NEW DELHI (Reuters) - A consortium of Indian banks can search and seize the properties of Indian businessman Vijay Mallya in Britain, media reports said on Thursday, citing the decision of a British court.
India wants to extradite Mallya from Britain on fraud charges and to help nearly a dozen Indian banks recover loans granted to his defunct Kingfisher Airlines after the tycoon, co-owner of the Force India Formula One motor racing team, fled to Britain in March 2016.
The case against Mallya centers on a series of loans Kingfisher obtained from Indian banks, and in particular from state-owned IDBI. Indian banks want to recover more than $1 billion that Indian authorities say Kingfisher owes.
The British court order allows the UK High Court Enforcement Officer to enter Mallya’s properties in Britain, giving a legal option to Indian banks to try and recover the dues, media reports said, citing the court decision.
Reuters was not immediately able to confirm the court decision.

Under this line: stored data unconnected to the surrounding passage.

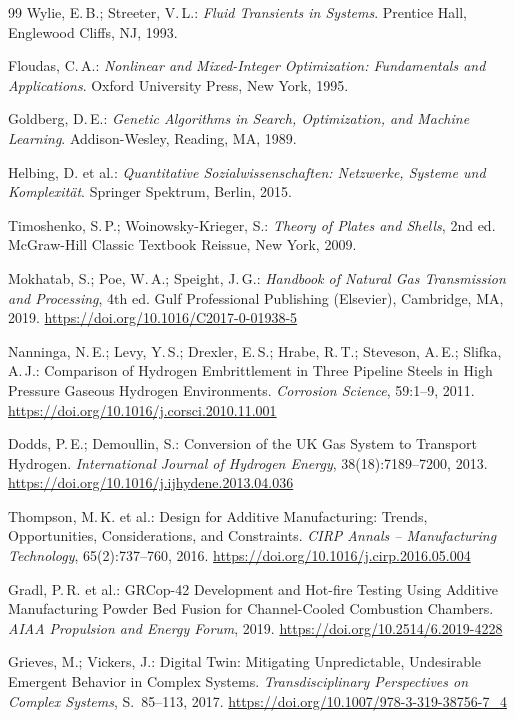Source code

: ﻿\documentclass[12pt,a4paper,twoside]{article}
\theoremstyle{plain}
\theoremstyle{definition}
\theoremstyle{remark}
\begin{document}
\begin{thebibliography}{99}
Wylie, E.\,B.; Streeter, V.\,L.:
\textit{Fluid Transients in Systems}.
Prentice Hall, Englewood Cliffs, NJ, 1993.

Floudas, C.\,A.:
\textit{Nonlinear and Mixed-Integer Optimization: Fundamentals and Applications}.
Oxford University Press, New York, 1995.

Goldberg, D.\,E.:
\textit{Genetic Algorithms in Search, Optimization, and Machine Learning}.
Addison-Wesley, Reading, MA, 1989.

Helbing, D. et al.:
\textit{Quantitative Sozialwissenschaften: Netzwerke, Systeme und Komplexität}.
Springer Spektrum, Berlin, 2015.

Timoshenko, S.\,P.; Woinowsky-Krieger, S.:
\textit{Theory of Plates and Shells}, 2nd ed.
McGraw-Hill Classic Textbook Reissue, New York, 2009.

Mokhatab, S.; Poe, W.\,A.; Speight, J.\,G.:
\textit{Handbook of Natural Gas Transmission and Processing}, 4th ed.
Gulf Professional Publishing (Elsevier), Cambridge, MA, 2019.
\url{https://doi.org/10.1016/C2017-0-01938-5}

Nanninga, N.\,E.; Levy, Y.\,S.; Drexler, E.\,S.; Hrabe, R.\,T.;
Steveson, A.\,E.; Slifka, A.\,J.:
Comparison of Hydrogen Embrittlement in Three Pipeline Steels in High Pressure
Gaseous Hydrogen Environments.
\textit{Corrosion Science}, 59:1--9, 2011.
\url{https://doi.org/10.1016/j.corsci.2010.11.001}

Dodds, P.\,E.; Demoullin, S.:
Conversion of the UK Gas System to Transport Hydrogen.
\textit{International Journal of Hydrogen Energy}, 38(18):7189--7200, 2013.
\url{https://doi.org/10.1016/j.ijhydene.2013.04.036}

Thompson, M.\,K. et al.:
Design for Additive Manufacturing: Trends, Opportunities, Considerations,
and Constraints.
\textit{CIRP Annals -- Manufacturing Technology}, 65(2):737--760, 2016.
\url{https://doi.org/10.1016/j.cirp.2016.05.004}

Gradl, P.\,R. et al.:
GRCop-42 Development and Hot-fire Testing Using Additive Manufacturing Powder
Bed Fusion for Channel-Cooled Combustion Chambers.
\textit{AIAA Propulsion and Energy Forum}, 2019.
\url{https://doi.org/10.2514/6.2019-4228}

Grieves, M.; Vickers, J.:
Digital Twin: Mitigating Unpredictable, Undesirable Emergent Behavior in
Complex Systems.
\textit{Transdisciplinary Perspectives on Complex Systems}, S.\ 85--113, 2017.
\url{https://doi.org/10.1007/978-3-319-38756-7_4}


\end{thebibliography}
\end{document}
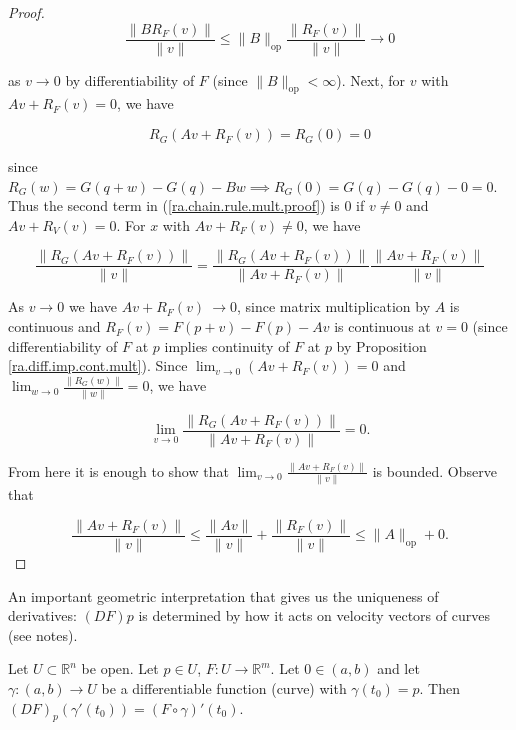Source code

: \begin{proof}
\[
\frac{\lVert B R_F(v) \rVert}{\lVert v \rVert}  \leq \lVert B \rVert_{\text{op}} \frac{ \lVert R_F(v) \rVert}{\lVert v \rVert} \to 0
\]

as \(v \to 0\) by differentiability of \(F\) (since \(\lVert B \rVert_{\text{op}} < \infty\)). Next, for \(v\) with \(Av+ R_F(v) = 0\), we have

\[
R_G(Av + R_F(v)) = R_G(0) = 0
\]

since \(R_G(w) = G(q + w) - G(q) - Bw \implies R_G(0) = G(q) - G(q) - 0 = 0\). Thus the second term in (\ref{ra.chain.rule.mult.proof}) is 0 if \(v \neq 0\) and \(Av + R_V(v) = 0\). For \(x\) with \(Av + R_F(v) \neq 0\), we have

\[
 \frac{ \lVert R_G(Av + R_F(v)) \rVert}{\lVert v \rVert} =  \frac{ \lVert R_G(Av + R_F(v)) \rVert}{ \lVert Av + R_F(v) \rVert}  \frac{ \lVert Av + R_F(v) \rVert}{\lVert v \rVert}
\]

As \(v \to 0\) we have \(Av + R_F(v) \ \to 0\), since matrix multiplication by \(A\) is continuous and \(R_F(v) = F(p+v) - F(p) - Av\) is continuous at \(v=0\) (since differentiability of \(F\) at \(p\) implies continuity of \(F\) at \(p\) by Proposition \ref{ra.diff.imp.cont.mult}). Since \(\lim_{v \to 0} (Av + R_F(v) ) = 0\) and \(\lim_{w \to 0} \frac{ \lVert R_G(w) \rVert}{\lVert w \rVert} = 0\), we have 

\[
\lim_{v \to 0}  \frac{ \lVert R_G(Av + R_F(v)) \rVert}{ \lVert Av + R_F(v) \rVert} = 0.
\]

From here it is enough to show that \(\lim_{v \to 0}  \frac{ \lVert Av + R_F(v) \rVert}{\lVert v \rVert} \) is bounded. Observe that

\[
 \frac{ \lVert Av + R_F(v) \rVert}{\lVert v \rVert} \leq \frac{ \lVert Av \rVert}{\lVert v \rVert} + \frac{ \lVert R_F(v) \rVert}{\lVert v \rVert} \leq \lVert A \rVert_{\text{op}} + 0.
\]

\end{proof}

An important geometric interpretation that gives us the uniqueness of derivatives: \((DF)p\) is determined by how it acts on velocity vectors of curves (see notes).

\begin{corollary}

Let \(U \subset \mathbb{R}^n\) be open. Let \(p \in U\), \(F: U \to \mathbb{R}^m\). Let \(0 \in (a,b)\) and let \(\gamma: (a,b) \to U\) be a differentiable function (curve) with \(\gamma(t_0) = p\). Then \((DF)_p(\gamma'(t_0)) = (F \circ \gamma)'(t_0)\).

\end{corollary}

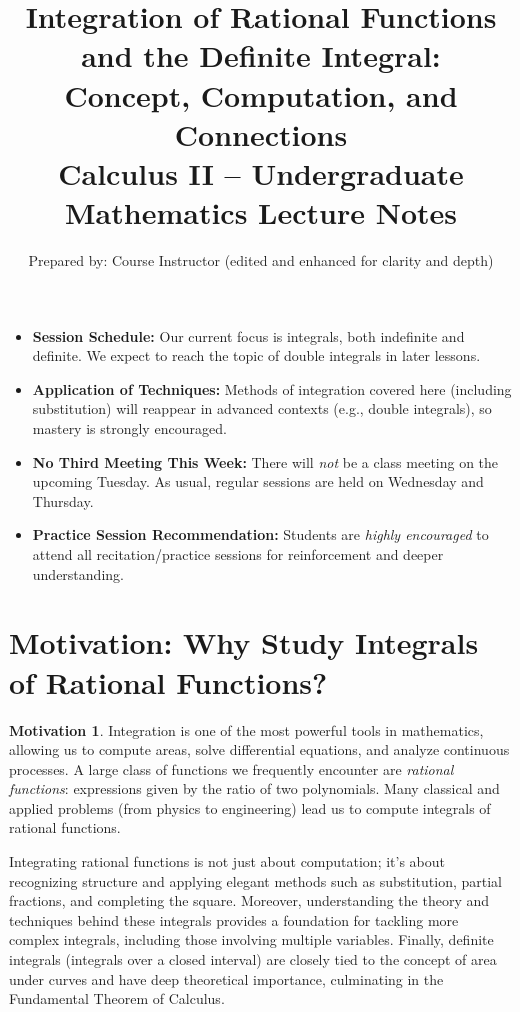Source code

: \documentclass[11pt]{article}
\title{\textbf{Integration of Rational Functions and the Definite Integral:\\
Concept, Computation, and Connections}\\[0.75em]\normalsize Calculus II – Undergraduate Mathematics Lecture Notes}
\author{Prepared by: Course Instructor (edited and enhanced for clarity and depth)}
\date{}
\theoremstyle{definition}
\newtheorem*{motivation}{Motivation}
\theoremstyle{plain}
\newenvironment{announcement}{%
    \par\vspace{10pt}%
    \begin{tcolorbox}[breakable, enhanced, colframe=black, colback=gray!14, title=Course Administration, leftrule=4pt, rightrule=0pt, top=3pt, bottom=3pt, fonttitle=\normalsize\bfseries]%
}{%
    \end{tcolorbox}\vspace{4pt}%
}
\begin{document}
\maketitle

\begin{announcement}
    \begin{itemize}[leftmargin=1.5em]
        \item \textbf{Session Schedule:} Our current focus is integrals, both indefinite and definite. We expect to reach the topic of double integrals in later lessons.
        \item \textbf{Application of Techniques:} Methods of integration covered here (including substitution) will reappear in advanced contexts (e.g., double integrals), so mastery is strongly encouraged.
        \item \textbf{No Third Meeting This Week:} There will \emph{not} be a class meeting on the upcoming Tuesday. As usual, regular sessions are held on Wednesday and Thursday.
        \item \textbf{Practice Session Recommendation:} Students are \emph{highly encouraged} to attend all recitation/practice sessions for reinforcement and deeper understanding.
    \end{itemize}
\end{announcement}

\tableofcontents

\section{Motivation: Why Study Integrals of Rational Functions?}

\begin{motivation}
Integration is one of the most powerful tools in mathematics, allowing us to compute areas, solve differential equations, and analyze continuous processes. A large class of functions we frequently encounter are \emph{rational functions}: expressions given by the ratio of two polynomials. Many classical and applied problems (from physics to engineering) lead us to compute integrals of rational functions.

Integrating rational functions is not just about computation; it's about recognizing structure and applying elegant methods such as substitution, partial fractions, and completing the square. Moreover, understanding the theory and techniques behind these integrals provides a foundation for tackling more complex integrals, including those involving multiple variables. Finally, definite integrals (integrals over a closed interval) are closely tied to the concept of area under curves and have deep theoretical importance, culminating in the Fundamental Theorem of Calculus.
\end{motivation}
\end{document}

Separately, the Indian government’s Enforcement Directorate, which fights financial crimes, has filed an application to seek to declare Mallya a “fugitive economic offender” and sought to confiscate 125 billion rupees ($1.8 billion) worth of his assets.
In a statement issued last week, Mallya said he was trying to sell assets worth about $2.04 billion to repay creditors.
Mallya, who denies the charges against him, said any objection by the Enforcement Directorate or India’s federal police to his proposals to sell assets “will clearly demonstrate that there is an agenda against me beyond recovery of dues to Public Sector Banks.”
“I have become the ‘Poster Boy’ of bank default and a lightning rod of public anger,” Mallya said in his statement last week.